No member of the public should have to suffer this intolerable volume of noise while walking on the ocean front, and performer noise cannot legally be allowed inside the homes of residents who live on or near the ocean front.

 Performer noise far below 75 decibels already invades the homes of Venice residents.

 The noise decibel criteria in the draft ordinance is the wrong criteria because it will harm the public welfare and violate the seminal decision of the United States Supreme Court in Ward v. Rock Against Racism, 491 U.S. 781 (1989).

 In Ward, performers argued that they have a First Amendment right to perform outdoors even if their noise enters the homes of nearby residents. The Supreme Court ruled that performers do not have a right to place their noise inside anyone’s home. The justices observed:

“… It can no longer be doubted that government has a substantial interest in protecting its citizens from unwelcome noise. This interest is perhaps at its greatest when government seeks to protect the well-being, tranquility, and privacy of the home …”

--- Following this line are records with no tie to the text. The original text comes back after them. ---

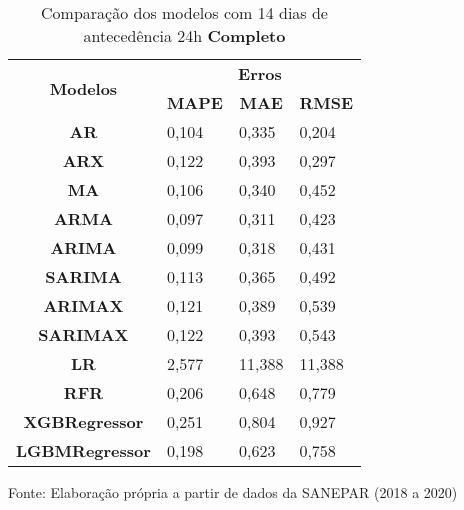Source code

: \begin{table}[H]
	\centering
	\caption{Comparação dos modelos com 14 dias de antecedência 24h \textbf{Completo} }\label{tb:30-24cm}
	\begin{tabular}{@{}clll@{}}
		\toprule
		\multirow{2}{*}{\textbf{Modelos}} & \multicolumn{3}{c}{\textbf{Erros}}                                                                       \\ \cmidrule(l){2-4} 
		& \multicolumn{1}{c}{\textbf{MAPE}} & \multicolumn{1}{c}{\textbf{MAE}} & \multicolumn{1}{c}{\textbf{RMSE}} \\ \hline
\textbf{AR}                       & 0,104                             & 0,335                            & 0,204                             \\
\textbf{ARX}                      & 0,122                             & 0,393                            & 0,297                             \\
\textbf{MA}                       & 0,106                             & 0,340                            & 0,452                             \\
\textbf{ARMA}                     & 0,097                             & 0,311                            & 0,423                             \\
\textbf{ARIMA}                    & 0,099                             & 0,318                            & 0,431                             \\
\textbf{SARIMA}                   & 0,113                             & 0,365                            & 0,492                             \\
\textbf{ARIMAX}                   & 0,121                             & 0,389                            & 0,539                             \\
\textbf{SARIMAX}                  & 0,122                             & 0,393                            & 0,543                             \\
\textbf{LR}                       & 2,577                             & 11,388                           & 11,388                            \\
\textbf{RFR}                      & 0,206                             & 0,648                            & 0,779                             \\
\textbf{XGBRegressor}             & 0,251                             & 0,804                            & 0,927                             \\
\textbf{LGBMRegressor}            & 0,198                             & 0,623                            & 0,758                             \\ \bottomrule
	\end{tabular}

Fonte: Elaboração própria a partir de dados da SANEPAR (2018 a 2020)
\end{table}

 Since performers do not have a right to put their noise inside the homes of Venice residents, city government does not have a right to do it for them.

 Instead, government has a duty to “protect the well-being, tranquility, and privacy of the home” and that means keeping performer noise strictly on the outside.

 Steve Schlein

•••••

Venice Women on the Web
Dear Beachhead,
VirtualVenice.info delights in showcasing the talents of Venice artists. These women have their own pages: poets Philomene Long, Kate Braverman, Lynne Bronstein and Wanda Coleman; authors Laura Shepard Townsend and Rana Ayzeren; and photographers Arielle Haze Tyner and Helen K. Garber.

I would love to feature more Venice women. All it takes is: for a visual artist, a few photos of Venice-related art; for a poet, a few Venice-related poems; for an author, a book excerpt or substantial review of your Venice-related book.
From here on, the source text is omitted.